Think of Reagan and his Brylcreamed pompadour, straight off the set of GE Theater and running on the nostalgic slogan "Make America Great Again." Yeah, that line was stolen by another nostalgia-soaked campaign you may be familiar with. And it is not alone. Those themes have been a part of every GOP campaign since Nixon, the example of Jack Kemp notwithstanding.

And why not? Americans repeatedly buy what they are selling. In fact, Americans have largely foreclosed the idea of an expansive political agenda. They've given up on the notion of politics as a source of progress and hope. And it might be that those ideas were essentially foreclosed on them when JFK was publicity executed. If nothing else, that shocking murder ushered the era of nostalgia, as Americans were forced to face what has been lost instead of dreaming of what can be. JFK sold a "New Frontier"... and "again" was in the rear view mirror until his brain matter was brutally disbursed onto the car trunk behind him.

Sure, there have been blips along the way. Bill Clinton even used Fleetwood Mac to get us "thinking about tomorrow" to sell us Neoliberalism, but mostly we've been obsessed with the end of our collective innocence and relentlessly seeking a restoration. I guess it is understandable that some want to go back to the time before hope died. Perhaps that's why the 1950s have held such an appeal for so many for so long.
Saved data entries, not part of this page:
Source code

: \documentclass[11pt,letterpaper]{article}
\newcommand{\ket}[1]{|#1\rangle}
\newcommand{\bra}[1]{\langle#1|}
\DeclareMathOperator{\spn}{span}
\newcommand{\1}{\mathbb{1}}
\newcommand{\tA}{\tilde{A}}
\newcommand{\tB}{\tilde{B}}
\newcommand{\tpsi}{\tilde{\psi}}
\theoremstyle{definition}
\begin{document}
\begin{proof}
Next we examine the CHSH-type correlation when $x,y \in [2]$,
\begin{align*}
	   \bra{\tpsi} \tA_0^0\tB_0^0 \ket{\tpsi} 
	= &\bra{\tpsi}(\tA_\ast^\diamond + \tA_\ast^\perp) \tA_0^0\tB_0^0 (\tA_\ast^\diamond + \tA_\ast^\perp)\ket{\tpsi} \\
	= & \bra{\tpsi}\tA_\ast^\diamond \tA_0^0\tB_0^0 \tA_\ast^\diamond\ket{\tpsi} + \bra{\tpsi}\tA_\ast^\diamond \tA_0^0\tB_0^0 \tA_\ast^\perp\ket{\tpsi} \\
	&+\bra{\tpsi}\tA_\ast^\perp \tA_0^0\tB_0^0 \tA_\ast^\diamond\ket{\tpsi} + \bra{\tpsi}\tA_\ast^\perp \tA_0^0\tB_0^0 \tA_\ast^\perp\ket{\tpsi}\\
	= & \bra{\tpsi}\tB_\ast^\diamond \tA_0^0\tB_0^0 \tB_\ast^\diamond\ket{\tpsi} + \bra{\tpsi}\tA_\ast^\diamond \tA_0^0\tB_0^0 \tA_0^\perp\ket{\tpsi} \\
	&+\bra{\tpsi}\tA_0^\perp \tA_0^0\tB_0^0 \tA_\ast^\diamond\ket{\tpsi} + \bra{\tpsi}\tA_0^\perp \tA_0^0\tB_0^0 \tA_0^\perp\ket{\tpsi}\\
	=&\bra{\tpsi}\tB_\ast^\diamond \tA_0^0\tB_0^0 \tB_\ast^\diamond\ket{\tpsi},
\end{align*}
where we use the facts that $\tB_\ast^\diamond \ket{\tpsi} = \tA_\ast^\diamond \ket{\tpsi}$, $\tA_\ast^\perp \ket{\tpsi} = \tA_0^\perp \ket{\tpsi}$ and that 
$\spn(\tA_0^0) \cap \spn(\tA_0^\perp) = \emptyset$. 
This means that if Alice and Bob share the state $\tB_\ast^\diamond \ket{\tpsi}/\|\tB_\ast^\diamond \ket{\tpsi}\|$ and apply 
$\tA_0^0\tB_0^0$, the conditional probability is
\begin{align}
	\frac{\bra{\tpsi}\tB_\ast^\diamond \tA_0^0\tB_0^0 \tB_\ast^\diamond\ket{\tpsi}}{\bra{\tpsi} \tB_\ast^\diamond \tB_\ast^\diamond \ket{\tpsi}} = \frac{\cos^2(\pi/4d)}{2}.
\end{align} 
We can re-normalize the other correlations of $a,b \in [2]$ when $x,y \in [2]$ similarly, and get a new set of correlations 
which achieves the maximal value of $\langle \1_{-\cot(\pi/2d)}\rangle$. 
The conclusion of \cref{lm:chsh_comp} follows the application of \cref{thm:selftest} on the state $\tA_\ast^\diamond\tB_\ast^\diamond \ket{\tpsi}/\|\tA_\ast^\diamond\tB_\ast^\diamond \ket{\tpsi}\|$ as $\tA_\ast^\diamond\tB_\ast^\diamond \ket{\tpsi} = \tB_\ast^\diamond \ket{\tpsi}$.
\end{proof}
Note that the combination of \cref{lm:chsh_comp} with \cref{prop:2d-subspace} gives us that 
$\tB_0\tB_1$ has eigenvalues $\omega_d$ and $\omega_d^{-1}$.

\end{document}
But the pernicious part of nostalgia is that it often whitewashes history, avoids accountability and it absolves its quarry with a halcyon alibi rooted in "a better time." And, most importantly of all, it generates grievances among those who become convinced that their now-gone birthright was taken from them under malicious circumstances. The politics of nostalgia is destined to become the politics of grievance, and the politics of grievance is the end of hope.